In 1989, Lai branched out into the media world, starting up Next, an irreverent Cantonese-language magazine that quickly clicked with the public. Six years later, he rolled out Apple Daily, a liberal broadsheet aimed at working-class readers that shook up the more established newspapers, forcing them to scramble to compete. In 1999, Lai dabbled in the Internet, setting up Admart, an online grocer that failed, losing $140 million in just six months. Last year he decamped to Taiwan, a bigger and more competitive market for Chinese-language media. Lai plans to invest $15.5 million to publish a new Mandarin-language magazine, which he predicts will overshadow his Hong Kong readership in five years.

Throughout his journey from refugee to mogul, Lai has been a maverick, consistently criticizing the Chinese government and openly supporting the pro-democracy movement in Hong Kong and the mainland. He isn’t afraid to swim against the current and try new things. “The only way to innovate is through trial and error,” he explains, noting that one of his biggest blunders was to get caught up in the Internet craze with Admart. “I just lost the prudence a businessman should have,” he confesses. “I wouldn’t have gone so deeply into it if the market hadn’t given us such crazy valuations. It was unreal.” Going forward, says Lai, “the Internet will be just an extension of what we do. Our anchor will still be the print medium.”
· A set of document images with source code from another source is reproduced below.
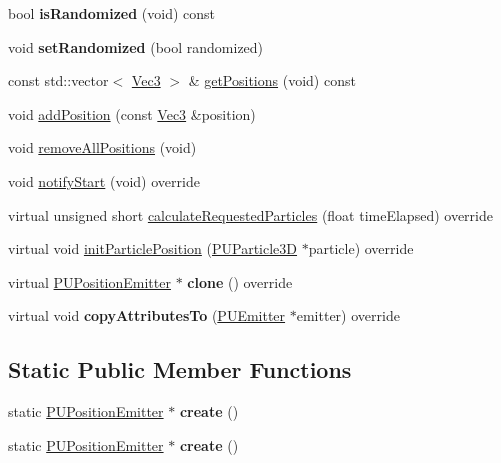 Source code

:\begin{DoxyCompactItemize}
bool {\bfseries is\+Randomized} (void) const
\item 
\mbox{\label{classPUPositionEmitter_a6d7e2c7c78873a17970e5818db741a36}} 
void {\bfseries set\+Randomized} (bool randomized)
\item 
const std\+::vector$<$ \hyperlink{classVec3}{Vec3} $>$ \& \hyperlink{classPUPositionEmitter_a0d0f0405ff941db509576f4a2192576e}{get\+Positions} (void) const
\item 
void \hyperlink{classPUPositionEmitter_a903a6a3c8124f015c880ffe22a89e0e7}{add\+Position} (const \hyperlink{classVec3}{Vec3} \&position)
\item 
void \hyperlink{classPUPositionEmitter_a72b416af36fd90660a8d1778b559fefd}{remove\+All\+Positions} (void)
\item 
void \hyperlink{classPUPositionEmitter_ae71cdf6eae8f3dc4d66baace5d9785ba}{notify\+Start} (void) override
\item 
virtual unsigned short \hyperlink{classPUPositionEmitter_a3e87a896845a2b42cf830a3bebb22d92}{calculate\+Requested\+Particles} (float time\+Elapsed) override
\item 
virtual void \hyperlink{classPUPositionEmitter_a6e2e82f753f3339a4981f3c8d80d1b48}{init\+Particle\+Position} (\hyperlink{structPUParticle3D}{P\+U\+Particle3D} $\ast$particle) override
\item 
\mbox{\label{classPUPositionEmitter_a217ddbd12c437ba14c3576f49a41f302}} 
virtual \hyperlink{classPUPositionEmitter}{P\+U\+Position\+Emitter} $\ast$ {\bfseries clone} () override
\item 
\mbox{\label{classPUPositionEmitter_a098f9259771527de40a755e3dc110574}} 
virtual void {\bfseries copy\+Attributes\+To} (\hyperlink{classPUEmitter}{P\+U\+Emitter} $\ast$emitter) override
\end{DoxyCompactItemize}
\subsection*{Static Public Member Functions}
\begin{DoxyCompactItemize}
\item 
\mbox{\label{classPUPositionEmitter_abcd5e11512b2d75760b368eb741a57f1}} 
static \hyperlink{classPUPositionEmitter}{P\+U\+Position\+Emitter} $\ast$ {\bfseries create} ()
\item 
\mbox{\label{classPUPositionEmitter_a01cab306b3905622f5d63df4a06715d7}} 
static \hyperlink{classPUPositionEmitter}{P\+U\+Position\+Emitter} $\ast$ {\bfseries create} ()
\end{DoxyCompactItemize}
After Taiwan voters ended more than a half-century of one-party rule in presidential elections last year, Lai knew he had to move to the island. Taiwan, he says, “is the only democracy in Chinese culture.” A fervent promoter of press freedom, he believes that mainland China is on the verge of its own political awakening. “What is happening in Taiwan will have a great impact on China,” he predicts. Leave it to Jimmy Lai to want to be where change is happening the fastest — and where the risks are sky-high.